【主張】中学教科書検定 偏向記述是正が不十分だ

 来春から使われる中学教科書の検定結果が公表された。戦後の造語である「従軍慰安婦」が再登場するなど、検定を経てもバランスを欠いた記述が残っているのは、うなずけない。

 学習指導要領改定に伴い、各教科の内容が一新される。特に検定結果が注目される社会科では地理、歴史、公民の各分野を通し、北方領土や竹島、尖閣諸島について指導要領に沿い日本の固有の領土と明記された。

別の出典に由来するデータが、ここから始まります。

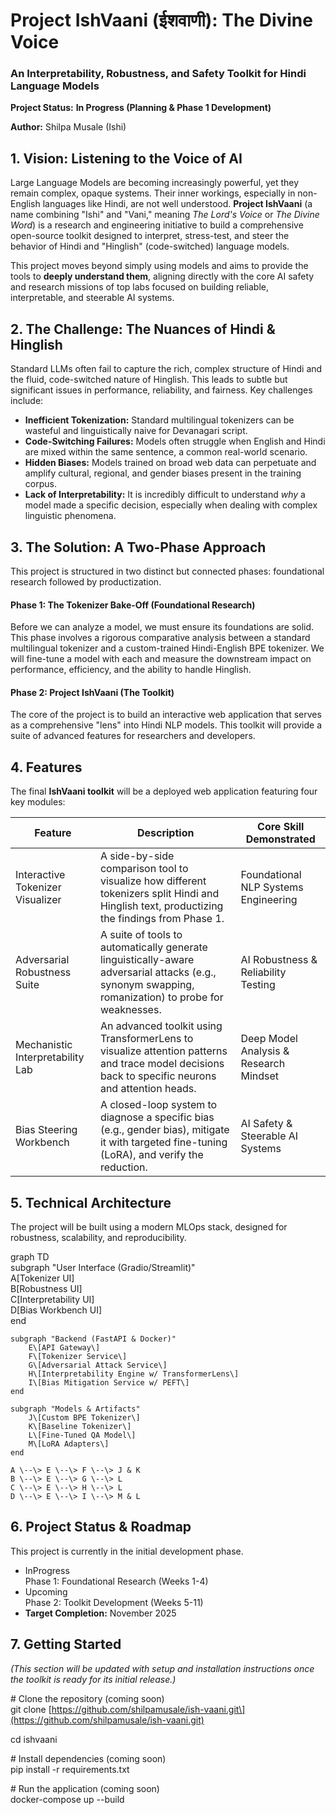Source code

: # **Project IshVaani (ईशवाणी): The Divine Voice**

### **An Interpretability, Robustness, and Safety Toolkit for Hindi Language Models**

**Project Status:** **In Progress (Planning & Phase 1 Development)** 

**Author:** Shilpa Musale (Ishi)


## **1\. Vision: Listening to the Voice of AI**

Large Language Models are becoming increasingly powerful, yet they remain complex, opaque systems. Their inner workings, especially in non-English languages like Hindi, are not well understood. **Project IshVaani** (a name combining "Ishi" and "Vani," meaning *The Lord's Voice* or *The Divine Word*) is a research and engineering initiative to build a comprehensive open-source toolkit designed to interpret, stress-test, and steer the behavior of Hindi and "Hinglish" (code-switched) language models.

This project moves beyond simply using models and aims to provide the tools to **deeply understand them**, aligning directly with the core AI safety and research missions of top labs focused on building reliable, interpretable, and steerable AI systems.

## **2\. The Challenge: The Nuances of Hindi & Hinglish**

Standard LLMs often fail to capture the rich, complex structure of Hindi and the fluid, code-switched nature of Hinglish. This leads to subtle but significant issues in performance, reliability, and fairness. Key challenges include:

* **Inefficient Tokenization:** Standard multilingual tokenizers can be wasteful and linguistically naive for Devanagari script.  
* **Code-Switching Failures:** Models often struggle when English and Hindi are mixed within the same sentence, a common real-world scenario.  
* **Hidden Biases:** Models trained on broad web data can perpetuate and amplify cultural, regional, and gender biases present in the training corpus.  
* **Lack of Interpretability:** It is incredibly difficult to understand *why* a model made a specific decision, especially when dealing with complex linguistic phenomena.

## **3\. The Solution: A Two-Phase Approach**

This project is structured in two distinct but connected phases: foundational research followed by productization.

#### **Phase 1: The Tokenizer Bake-Off (Foundational Research)**

Before we can analyze a model, we must ensure its foundations are solid. This phase involves a rigorous comparative analysis between a standard multilingual tokenizer and a custom-trained Hindi-English BPE tokenizer. We will fine-tune a model with each and measure the downstream impact on performance, efficiency, and the ability to handle Hinglish.

#### **Phase 2: Project IshVaani (The Toolkit)**

The core of the project is to build an interactive web application that serves as a comprehensive "lens" into Hindi NLP models. This toolkit will provide a suite of advanced features for researchers and developers.

## 4. Features

The final **IshVaani toolkit** will be a deployed web application featuring four key modules:

| Feature                       | Description                                                                                                                                       | Core Skill Demonstrated                  |
|-------------------------------|---------------------------------------------------------------------------------------------------------------------------------------------------|------------------------------------------|
| Interactive Tokenizer Visualizer | A side-by-side comparison tool to visualize how different tokenizers split Hindi and Hinglish text, productizing the findings from Phase 1.       | Foundational NLP Systems Engineering      |
| Adversarial Robustness Suite  | A suite of tools to automatically generate linguistically-aware adversarial attacks (e.g., synonym swapping, romanization) to probe for weaknesses. | AI Robustness & Reliability Testing       |
| Mechanistic Interpretability Lab | An advanced toolkit using TransformerLens to visualize attention patterns and trace model decisions back to specific neurons and attention heads.  | Deep Model Analysis & Research Mindset    |
| Bias Steering Workbench       | A closed-loop system to diagnose a specific bias (e.g., gender bias), mitigate it with targeted fine-tuning (LoRA), and verify the reduction.      | AI Safety & Steerable AI Systems          |

## **5\. Technical Architecture**

The project will be built using a modern MLOps stack, designed for robustness, scalability, and reproducibility.

graph TD  
    subgraph "User Interface (Gradio/Streamlit)"  
        A\[Tokenizer UI\]  
        B\[Robustness UI\]  
        C\[Interpretability UI\]  
        D\[Bias Workbench UI\]  
    end

    subgraph "Backend (FastAPI & Docker)"  
        E\[API Gateway\]  
        F\[Tokenizer Service\]  
        G\[Adversarial Attack Service\]  
        H\[Interpretability Engine w/ TransformerLens\]  
        I\[Bias Mitigation Service w/ PEFT\]  
    end

    subgraph "Models & Artifacts"  
        J\[Custom BPE Tokenizer\]  
        K\[Baseline Tokenizer\]  
        L\[Fine-Tuned QA Model\]  
        M\[LoRA Adapters\]  
    end

    A \--\> E \--\> F \--\> J & K  
    B \--\> E \--\> G \--\> L  
    C \--\> E \--\> H \--\> L  
    D \--\> E \--\> I \--\> M & L

## **6\. Project Status & Roadmap**

This project is currently in the initial development phase.

* InProgress  
  Phase 1: Foundational Research (Weeks 1-4)  
* Upcoming  
  Phase 2: Toolkit Development (Weeks 5-11)  
* **Target Completion:** November 2025

## **7\. Getting Started**

*(This section will be updated with setup and installation instructions once the toolkit is ready for its initial release.)*

\# Clone the repository (coming soon)  
git clone \[https://github.com/shilpamusale/ish-vaani.git\](https://github.com/shilpamusale/ish-vaani.git)  

cd ishvaani

\# Install dependencies (coming soon)  
pip install \-r requirements.txt

\# Run the application (coming soon)  
docker-compose up \--build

記述が充実したことは望ましい。授業でも、教員が歴史的経緯などをしっかり理解して教えてもらいたい。

 一方で、歴史の近現代を中心に日本をことさら悪く描く自虐史観に基づく記述が相変わらずある。例えば「従軍慰安婦」という不適切な記述が検定をパスした。「戦時体制下の植民地・占領地」との見出しを掲げた本文の脚注には、「戦地に設けられた『慰安施設』には、朝鮮・中国・フィリピンなどから女性が集められた(いわゆる従軍慰安婦)」とある。

 「従軍慰安婦」は、平成8年に検定結果が公表された中学教科書に一斉に登場した。だが「強制連行説」が否定され、「従軍」と冠した記述がなくなるなどの是正が進んだ。戦場における性の問題がからみ、中学であえて扱う必要があるのか、疑問も出て一時は扱われなくなった経緯がある。

 別の教科書も、慰安婦募集の強制性を認めた河野洋平官房長官談話を要約して取り上げている。教科書にも禍根を残す河野談話の見直しは欠かせない。

 朝鮮人労働者らの徴用についても「過酷な条件の下での労働を強いられた」などと「強制連行」と誤解させるような記述がまかり通っている。

 そうした自虐史観の見直しに取り組んできた「新しい歴史教科書をつくる会」が推進する自由社版歴史教科書が不合格になったのは残念である。検定まで自虐史観にとらわれていないか。

 東京五輪・パラリンピックについて「振り返ってみよう」といった五輪関連の記述も目立つ。新型コロナウイルス感染拡大の影響で五輪延期が検討されており、大幅な自主訂正が予想される。

 何が起こるか分からない時代である。一面的な記述を排し、多角的に考える力を養う教科書の編集と検定のあり方をいま一度、見直してもらいたい。